Activity
All lines containing the string "jointly" must be copied from the entries.

Data

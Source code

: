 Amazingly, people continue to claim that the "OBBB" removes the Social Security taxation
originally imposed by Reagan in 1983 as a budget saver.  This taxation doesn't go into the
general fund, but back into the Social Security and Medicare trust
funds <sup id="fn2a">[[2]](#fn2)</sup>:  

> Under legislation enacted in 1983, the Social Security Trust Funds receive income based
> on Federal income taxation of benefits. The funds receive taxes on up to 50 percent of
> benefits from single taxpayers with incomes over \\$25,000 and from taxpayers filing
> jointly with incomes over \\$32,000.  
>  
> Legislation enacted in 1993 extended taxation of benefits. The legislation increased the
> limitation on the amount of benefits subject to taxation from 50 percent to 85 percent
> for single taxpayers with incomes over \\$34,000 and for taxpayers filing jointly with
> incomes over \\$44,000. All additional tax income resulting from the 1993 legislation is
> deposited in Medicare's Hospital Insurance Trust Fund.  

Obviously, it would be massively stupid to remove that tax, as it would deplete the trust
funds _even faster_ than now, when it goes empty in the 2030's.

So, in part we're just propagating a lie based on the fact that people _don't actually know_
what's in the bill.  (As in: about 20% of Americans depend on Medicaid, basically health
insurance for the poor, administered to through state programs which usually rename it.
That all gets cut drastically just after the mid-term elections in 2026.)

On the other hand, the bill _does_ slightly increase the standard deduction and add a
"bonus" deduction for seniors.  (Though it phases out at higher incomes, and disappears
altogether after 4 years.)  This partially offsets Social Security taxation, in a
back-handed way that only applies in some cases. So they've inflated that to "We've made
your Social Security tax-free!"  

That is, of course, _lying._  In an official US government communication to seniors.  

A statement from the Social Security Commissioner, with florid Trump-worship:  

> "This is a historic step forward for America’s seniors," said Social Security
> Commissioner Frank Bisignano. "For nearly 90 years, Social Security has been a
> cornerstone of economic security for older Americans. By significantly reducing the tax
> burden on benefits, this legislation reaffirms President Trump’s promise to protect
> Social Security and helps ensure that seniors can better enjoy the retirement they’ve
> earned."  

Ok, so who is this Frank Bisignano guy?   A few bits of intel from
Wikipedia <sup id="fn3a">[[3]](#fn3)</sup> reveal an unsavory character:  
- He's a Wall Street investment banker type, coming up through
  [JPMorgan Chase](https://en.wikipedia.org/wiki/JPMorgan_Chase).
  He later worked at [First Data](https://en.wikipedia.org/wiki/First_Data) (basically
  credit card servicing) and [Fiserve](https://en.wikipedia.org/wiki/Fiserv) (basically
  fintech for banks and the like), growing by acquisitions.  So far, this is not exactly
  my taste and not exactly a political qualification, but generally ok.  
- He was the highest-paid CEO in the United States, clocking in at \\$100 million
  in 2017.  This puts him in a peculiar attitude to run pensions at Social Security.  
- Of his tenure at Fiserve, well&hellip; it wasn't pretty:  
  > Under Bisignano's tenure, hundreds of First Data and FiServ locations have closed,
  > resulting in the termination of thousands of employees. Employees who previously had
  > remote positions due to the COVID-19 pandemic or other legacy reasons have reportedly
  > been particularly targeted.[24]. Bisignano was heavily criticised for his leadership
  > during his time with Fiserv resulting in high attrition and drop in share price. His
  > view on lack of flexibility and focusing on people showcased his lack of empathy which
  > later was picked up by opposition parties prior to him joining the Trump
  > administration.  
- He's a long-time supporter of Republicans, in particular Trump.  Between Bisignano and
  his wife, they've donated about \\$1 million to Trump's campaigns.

==

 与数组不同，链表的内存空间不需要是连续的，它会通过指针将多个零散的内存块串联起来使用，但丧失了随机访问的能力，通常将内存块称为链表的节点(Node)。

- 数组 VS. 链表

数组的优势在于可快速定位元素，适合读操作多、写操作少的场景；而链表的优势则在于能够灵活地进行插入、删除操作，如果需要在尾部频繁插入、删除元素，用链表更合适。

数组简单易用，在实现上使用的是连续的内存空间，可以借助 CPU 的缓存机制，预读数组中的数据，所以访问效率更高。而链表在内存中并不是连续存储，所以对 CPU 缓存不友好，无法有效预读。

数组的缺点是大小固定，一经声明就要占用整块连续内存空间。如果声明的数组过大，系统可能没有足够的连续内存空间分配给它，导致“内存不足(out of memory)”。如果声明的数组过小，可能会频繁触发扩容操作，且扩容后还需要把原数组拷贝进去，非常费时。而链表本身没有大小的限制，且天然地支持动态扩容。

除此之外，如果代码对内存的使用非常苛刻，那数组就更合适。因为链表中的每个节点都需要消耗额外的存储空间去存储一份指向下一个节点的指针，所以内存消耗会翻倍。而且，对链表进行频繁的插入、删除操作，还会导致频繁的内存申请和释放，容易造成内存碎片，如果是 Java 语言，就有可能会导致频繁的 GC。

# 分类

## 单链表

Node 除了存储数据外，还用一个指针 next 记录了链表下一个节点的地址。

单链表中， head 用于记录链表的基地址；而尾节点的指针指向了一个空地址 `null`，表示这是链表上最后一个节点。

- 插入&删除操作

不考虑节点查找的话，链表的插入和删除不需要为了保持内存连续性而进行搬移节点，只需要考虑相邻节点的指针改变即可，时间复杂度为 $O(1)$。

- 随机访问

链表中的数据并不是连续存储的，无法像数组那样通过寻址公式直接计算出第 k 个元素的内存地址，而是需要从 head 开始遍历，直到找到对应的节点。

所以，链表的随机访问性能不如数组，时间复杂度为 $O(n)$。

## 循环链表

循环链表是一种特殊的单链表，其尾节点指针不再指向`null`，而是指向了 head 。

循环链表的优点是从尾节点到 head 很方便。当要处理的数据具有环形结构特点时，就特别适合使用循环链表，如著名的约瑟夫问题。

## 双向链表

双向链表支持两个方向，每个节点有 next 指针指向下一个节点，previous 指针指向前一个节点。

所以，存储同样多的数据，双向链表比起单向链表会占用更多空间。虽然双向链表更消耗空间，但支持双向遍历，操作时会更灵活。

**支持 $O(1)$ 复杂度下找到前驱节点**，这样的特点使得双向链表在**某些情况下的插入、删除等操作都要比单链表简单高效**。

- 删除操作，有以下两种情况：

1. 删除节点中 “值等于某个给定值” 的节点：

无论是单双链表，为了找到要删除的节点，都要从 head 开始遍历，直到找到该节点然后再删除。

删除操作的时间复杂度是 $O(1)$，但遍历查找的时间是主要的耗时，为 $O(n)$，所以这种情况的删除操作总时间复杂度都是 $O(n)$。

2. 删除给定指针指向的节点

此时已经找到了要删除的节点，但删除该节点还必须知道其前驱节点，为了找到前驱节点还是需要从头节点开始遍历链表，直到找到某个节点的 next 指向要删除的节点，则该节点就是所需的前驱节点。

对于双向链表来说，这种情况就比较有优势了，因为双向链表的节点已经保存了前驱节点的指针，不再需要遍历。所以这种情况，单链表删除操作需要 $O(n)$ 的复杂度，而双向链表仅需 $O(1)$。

==

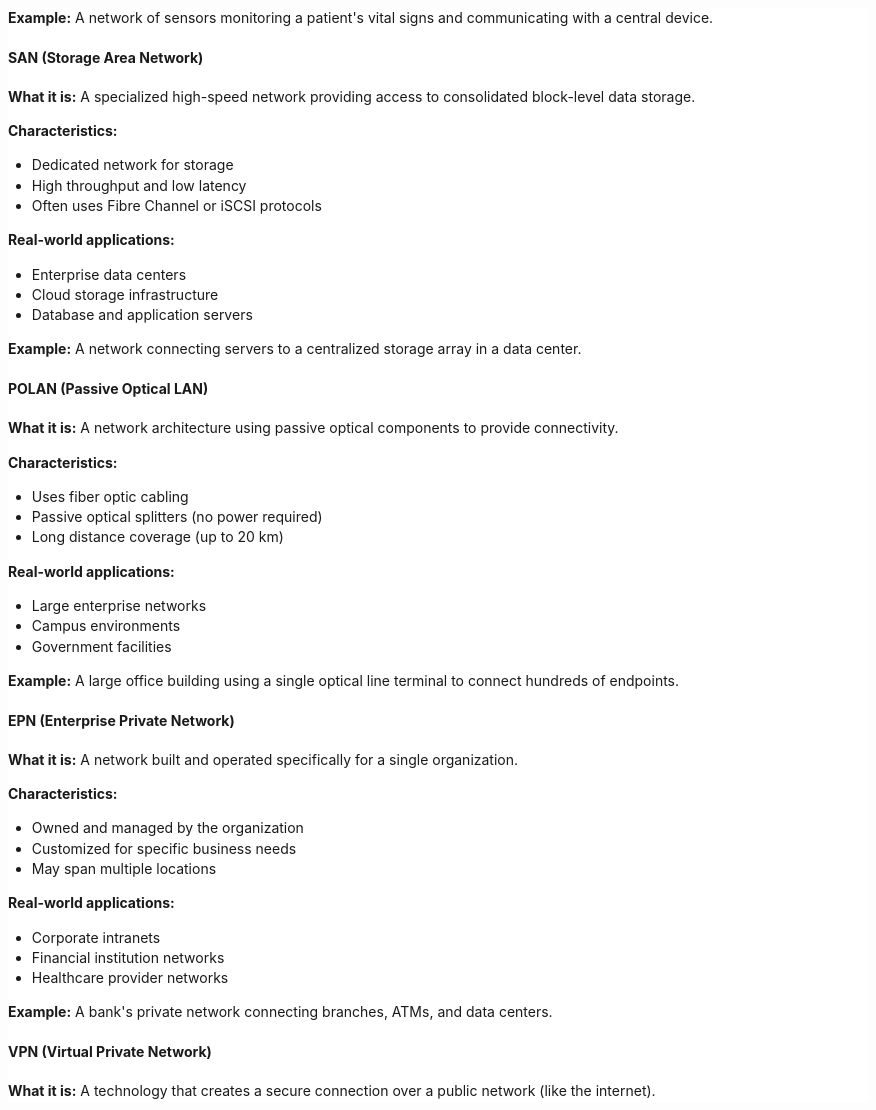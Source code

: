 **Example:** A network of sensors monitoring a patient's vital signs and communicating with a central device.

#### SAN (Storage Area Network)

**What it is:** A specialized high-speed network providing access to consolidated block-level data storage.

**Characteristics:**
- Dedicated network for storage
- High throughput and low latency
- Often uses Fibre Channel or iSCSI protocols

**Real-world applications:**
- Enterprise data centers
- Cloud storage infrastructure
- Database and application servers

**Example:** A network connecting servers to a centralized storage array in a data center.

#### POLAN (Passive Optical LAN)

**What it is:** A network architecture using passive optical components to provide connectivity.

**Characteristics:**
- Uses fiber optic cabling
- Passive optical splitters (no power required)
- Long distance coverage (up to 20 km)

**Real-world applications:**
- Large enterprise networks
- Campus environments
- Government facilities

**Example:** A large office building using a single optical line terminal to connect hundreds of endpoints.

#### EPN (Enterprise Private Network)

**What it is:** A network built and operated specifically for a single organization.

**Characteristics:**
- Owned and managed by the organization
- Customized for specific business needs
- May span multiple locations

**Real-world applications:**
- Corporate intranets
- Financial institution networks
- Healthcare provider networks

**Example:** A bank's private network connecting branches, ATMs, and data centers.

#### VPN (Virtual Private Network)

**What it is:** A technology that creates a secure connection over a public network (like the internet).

Solution to this problem
> jointly with incomes over \\$32,000.  
> for single taxpayers with incomes over \\$34,000 and for taxpayers filing jointly with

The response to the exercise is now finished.